Simple député (1841-1847)
Rogier avait renoncé au poste de gouverneur d’Anvers en entrant au ministère. Il ne conservait plus que son mandat de représentant. Aux élections de juin 1841, il fut attaqué comme un homme « dévoré d’ambition, insatiable du pouvoir, à cet ultra libéral… », etc. (voir journaux et pamphlets de l’époque).
Au renouvellement législatif de 1845, après une lutte âpre, Rogier obtint une majorité forte. En même temps, il fut choisi par les électeurs de Bruxelles. Il opta pour Anvers. Son rôle au Parlement pendant quatre ans et sa dignité en 1841 l’avaient fortifié dans l’opinion publique. Le roi lui demanda de constituer un cabinet mixte. Il refusa et passa la main à Van de Weyer, qui fit la dernière expérience de ce genre.
Van de Weyer fut renversé au bout de neuf mois. Rogier, appelé de nouveau par le roi, lui proposa une combinaison comprenant toutes les fractions du libéralisme. Le roi accepta, mais n’agréa pas le programme, à cause de la dissolution éventuelle du Parlement. Les négociations furent rompues.
Un ministère catholique homogène (de Theux, Malou, Deschamps, d’Anethan) fut formé le . Toutes les forces du libéralisme firent leur union cette même année au Congrès libéral. Le résultat de cette union fut la victoire absolue des libéraux aux élections du : ils gagnèrent quinze voix à la Chambre et onze au Sénat. De Theux et ses collègues démissionèrent le 12 juin. Rogier fut appelé à constituer un cabinet, qui ne pouvait être que libéral. Léopold laissa s’écouler deux mois entre la démission du cabinet de Theux et la nomination du cabinet du 12 août[3].
Chef de cabinet (1847-1852)
Le ministère constitué par Rogier était le suivant : Rogier à l’Intérieur, d’Hoffschmidt aux Affaires étrangères, de Haussy à la justice, Frère-Orban aux Travaux publics, Veydt aux Finances, Chazal à la Guerre[14].
Son premier travail fut la misère dans les Flandres. Il créa un Bureau spécial pour les affaires des Flandres, et lui confia l’étude de remèdes. Il y songeait depuis son excursion, avec son ami Veydt, dans les centres industriels et agricoles du pays flamand pendant les vacances parlementaires de 1846.

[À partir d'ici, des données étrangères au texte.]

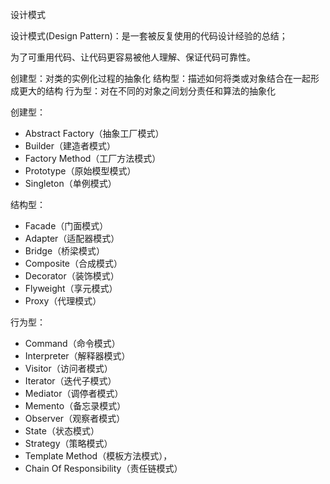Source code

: 设计模式

设计模式(Design Pattern)：是一套被反复使用的代码设计经验的总结；

为了可重用代码、让代码更容易被他人理解、保证代码可靠性。

创建型：对类的实例化过程的抽象化
结构型：描述如何将类或对象结合在一起形成更大的结构
行为型：对在不同的对象之间划分责任和算法的抽象化

创建型：
* Abstract Factory（抽象工厂模式）
* Builder（建造者模式）
* Factory Method（工厂方法模式）
* Prototype（原始模型模式）
* Singleton（单例模式）

结构型：
* Facade（门面模式）
* Adapter（适配器模式）
* Bridge（桥梁模式）
* Composite（合成模式）
* Decorator（装饰模式）
* Flyweight（享元模式）
* Proxy（代理模式）

行为型：
* Command（命令模式）
* Interpreter（解释器模式）
* Visitor（访问者模式）
* Iterator（迭代子模式）
* Mediator（调停者模式）
* Memento（备忘录模式）
* Observer（观察者模式）
* State（状态模式）
* Strategy（策略模式）
* Template Method（模板方法模式），
* Chain Of Responsibility（责任链模式）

La cause première de l’appauvrissement des Flandres, c’était la substitution de la machine au travail manuel ; la crise industrielle s’était compliquée d’une crise alimentaire. Dans l’industrie, les Flandres n’avaient pas évolué. Rogier recommanda d’introduire plus de variété dans la fabrication des toiles ; conseilla de ne pas se cantonner à l’industrie linière ; d’aborder la fabrication des tissus de laine, de coton et même des tissus mélangés ; créa des ateliers modèles pour perfectionner les tissus ou fabriquer les étoffes, ou bien des ateliers d’apprentissage à Courtrai, Tielt, Roulers, Rumbeke, Waregem, Lendelede, Eeklo, Renaix, Deinze, Lede, Kaprijke, etc.
Il agit aussi dans le domaine agricole. Les cultivateurs ne recevaient pas de crédits. L’attribution de ce crédit devint un de ses objectifs. Il en avait souvent parlé avec son ami Michel Chevalier ; il citait l’Écosse, qui avait pu échapper à la misère grâces à ses petites banques agricoles. Dans des circulaires et des instructions envoyées en province, il préconisait des réformes, des innovations, instituait la première exposition d’agriculture (comme il avait institué la première exposition des œuvres de l’art et de l’industrie).
Parmi les membres de son cabinet, ceux qui avaient pris part aux combats de septembre 1830 proposèrent de célébrer les journées anniversaires de l’indépendance. Chazal organisa une fête militaire. Rogier prépara une exposition agricole, et une solennité professorale, (espèce de revue du corps enseignant, à l’issue de la distribution des prix du concours général). Il assista, le 25 septembre, au congrès des professeurs de l’enseignement moyen et à leur banquet. Le 2 novembre, il créait, sur le modèle des écoles des mines et du génie civil annexées aux universités de l’État, des cours spéciaux. Là seraient formés les futurs professeurs de l’enseignement moyen. En 1851, elles devinrent les écoles normales supérieures de Liège et de Gand (la loi de 1891 les fera disparaître). La création de cet enseignement pédagogique était le prélude d’études plus importantes : elles aboutiront au dépôt du projet de loi de 1850 sur l’enseignement moyen officiel[3].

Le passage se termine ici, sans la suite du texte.